- [Your objective]:
For the entries below, repeat exactly each line starting with the one that contains "### C) Serve" and going on through the one that contains "# Dependency Management", and no others.

-------- Supplied data --------

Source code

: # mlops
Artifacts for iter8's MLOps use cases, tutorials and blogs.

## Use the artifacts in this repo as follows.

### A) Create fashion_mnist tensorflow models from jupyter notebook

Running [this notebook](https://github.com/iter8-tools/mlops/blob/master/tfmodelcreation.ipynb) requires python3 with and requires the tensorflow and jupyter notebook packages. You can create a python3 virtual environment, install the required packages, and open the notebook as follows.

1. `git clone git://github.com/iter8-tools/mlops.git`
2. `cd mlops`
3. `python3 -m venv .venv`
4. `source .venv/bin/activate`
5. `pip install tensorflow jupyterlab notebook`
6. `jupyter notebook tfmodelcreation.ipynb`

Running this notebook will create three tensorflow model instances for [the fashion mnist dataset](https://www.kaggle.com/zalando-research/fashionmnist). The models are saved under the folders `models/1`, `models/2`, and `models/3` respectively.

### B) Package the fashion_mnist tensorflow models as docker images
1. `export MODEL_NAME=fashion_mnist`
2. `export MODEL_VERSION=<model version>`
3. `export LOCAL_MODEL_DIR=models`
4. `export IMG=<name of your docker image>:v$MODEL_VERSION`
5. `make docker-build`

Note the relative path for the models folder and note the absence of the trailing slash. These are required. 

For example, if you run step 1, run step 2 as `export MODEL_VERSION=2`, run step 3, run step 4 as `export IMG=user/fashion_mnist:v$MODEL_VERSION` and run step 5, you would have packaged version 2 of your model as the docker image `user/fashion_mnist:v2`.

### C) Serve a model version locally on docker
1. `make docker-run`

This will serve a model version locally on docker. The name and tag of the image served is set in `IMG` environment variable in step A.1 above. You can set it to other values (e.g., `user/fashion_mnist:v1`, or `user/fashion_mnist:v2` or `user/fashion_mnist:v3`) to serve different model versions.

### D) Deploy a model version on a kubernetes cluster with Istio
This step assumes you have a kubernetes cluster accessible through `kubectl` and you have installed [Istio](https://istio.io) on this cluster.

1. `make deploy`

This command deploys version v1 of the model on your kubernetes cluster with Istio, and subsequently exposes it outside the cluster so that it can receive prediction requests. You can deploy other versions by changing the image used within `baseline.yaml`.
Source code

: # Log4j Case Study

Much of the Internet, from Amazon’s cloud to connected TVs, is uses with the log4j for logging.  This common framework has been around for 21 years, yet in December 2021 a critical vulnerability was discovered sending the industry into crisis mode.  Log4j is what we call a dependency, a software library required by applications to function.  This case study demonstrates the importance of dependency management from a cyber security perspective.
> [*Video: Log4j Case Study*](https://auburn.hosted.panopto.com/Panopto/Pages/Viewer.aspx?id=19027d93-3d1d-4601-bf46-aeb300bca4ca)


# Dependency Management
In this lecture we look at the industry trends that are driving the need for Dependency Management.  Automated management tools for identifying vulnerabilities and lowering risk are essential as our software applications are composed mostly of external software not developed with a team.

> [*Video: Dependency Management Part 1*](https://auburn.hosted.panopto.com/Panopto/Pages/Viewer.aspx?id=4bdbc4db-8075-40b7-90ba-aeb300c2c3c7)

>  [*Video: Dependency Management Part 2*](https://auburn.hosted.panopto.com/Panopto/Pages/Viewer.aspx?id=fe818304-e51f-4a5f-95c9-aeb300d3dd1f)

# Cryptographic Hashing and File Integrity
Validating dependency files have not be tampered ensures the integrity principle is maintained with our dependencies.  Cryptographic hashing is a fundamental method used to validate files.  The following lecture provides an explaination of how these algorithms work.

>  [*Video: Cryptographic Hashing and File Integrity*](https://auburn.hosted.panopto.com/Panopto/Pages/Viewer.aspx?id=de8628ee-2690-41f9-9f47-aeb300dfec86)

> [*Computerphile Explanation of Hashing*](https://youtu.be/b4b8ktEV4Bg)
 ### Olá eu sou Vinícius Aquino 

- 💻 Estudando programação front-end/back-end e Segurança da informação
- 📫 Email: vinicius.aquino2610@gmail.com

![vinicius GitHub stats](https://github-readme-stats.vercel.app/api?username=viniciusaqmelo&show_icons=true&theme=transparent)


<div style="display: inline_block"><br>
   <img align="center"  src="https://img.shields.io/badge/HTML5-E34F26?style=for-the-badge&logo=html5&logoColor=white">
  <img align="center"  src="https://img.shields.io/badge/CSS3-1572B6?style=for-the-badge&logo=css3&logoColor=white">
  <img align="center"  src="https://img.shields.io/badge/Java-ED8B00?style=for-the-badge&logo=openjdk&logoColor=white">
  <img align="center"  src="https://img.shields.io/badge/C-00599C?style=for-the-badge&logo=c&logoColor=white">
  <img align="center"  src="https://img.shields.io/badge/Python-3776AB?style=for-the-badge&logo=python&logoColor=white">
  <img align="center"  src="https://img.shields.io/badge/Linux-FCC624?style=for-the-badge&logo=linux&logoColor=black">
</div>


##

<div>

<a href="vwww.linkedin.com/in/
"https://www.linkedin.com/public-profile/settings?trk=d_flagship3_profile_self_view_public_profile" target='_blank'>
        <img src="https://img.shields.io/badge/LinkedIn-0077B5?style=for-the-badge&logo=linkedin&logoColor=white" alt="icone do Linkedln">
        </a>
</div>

--------

- [Answer section]:
### C) Serve a model version locally on docker
1. `make docker-run`

This will serve a model version locally on docker. The name and tag of the image served is set in `IMG` environment variable in step A.1 above. You can set it to other values (e.g., `user/fashion_mnist:v1`, or `user/fashion_mnist:v2` or `user/fashion_mnist:v3`) to serve different model versions.

### D) Deploy a model version on a kubernetes cluster with Istio
This step assumes you have a kubernetes cluster accessible through `kubectl` and you have installed [Istio](https://istio.io) on this cluster.

1. `make deploy`

This command deploys version v1 of the model on your kubernetes cluster with Istio, and subsequently exposes it outside the cluster so that it can receive prediction requests. You can deploy other versions by changing the image used within `baseline.yaml`.
Source code

: # Log4j Case Study

Much of the Internet, from Amazon’s cloud to connected TVs, is uses with the log4j for logging.  This common framework has been around for 21 years, yet in December 2021 a critical vulnerability was discovered sending the industry into crisis mode.  Log4j is what we call a dependency, a software library required by applications to function.  This case study demonstrates the importance of dependency management from a cyber security perspective.
> [*Video: Log4j Case Study*](https://auburn.hosted.panopto.com/Panopto/Pages/Viewer.aspx?id=19027d93-3d1d-4601-bf46-aeb300bca4ca)


# Dependency Management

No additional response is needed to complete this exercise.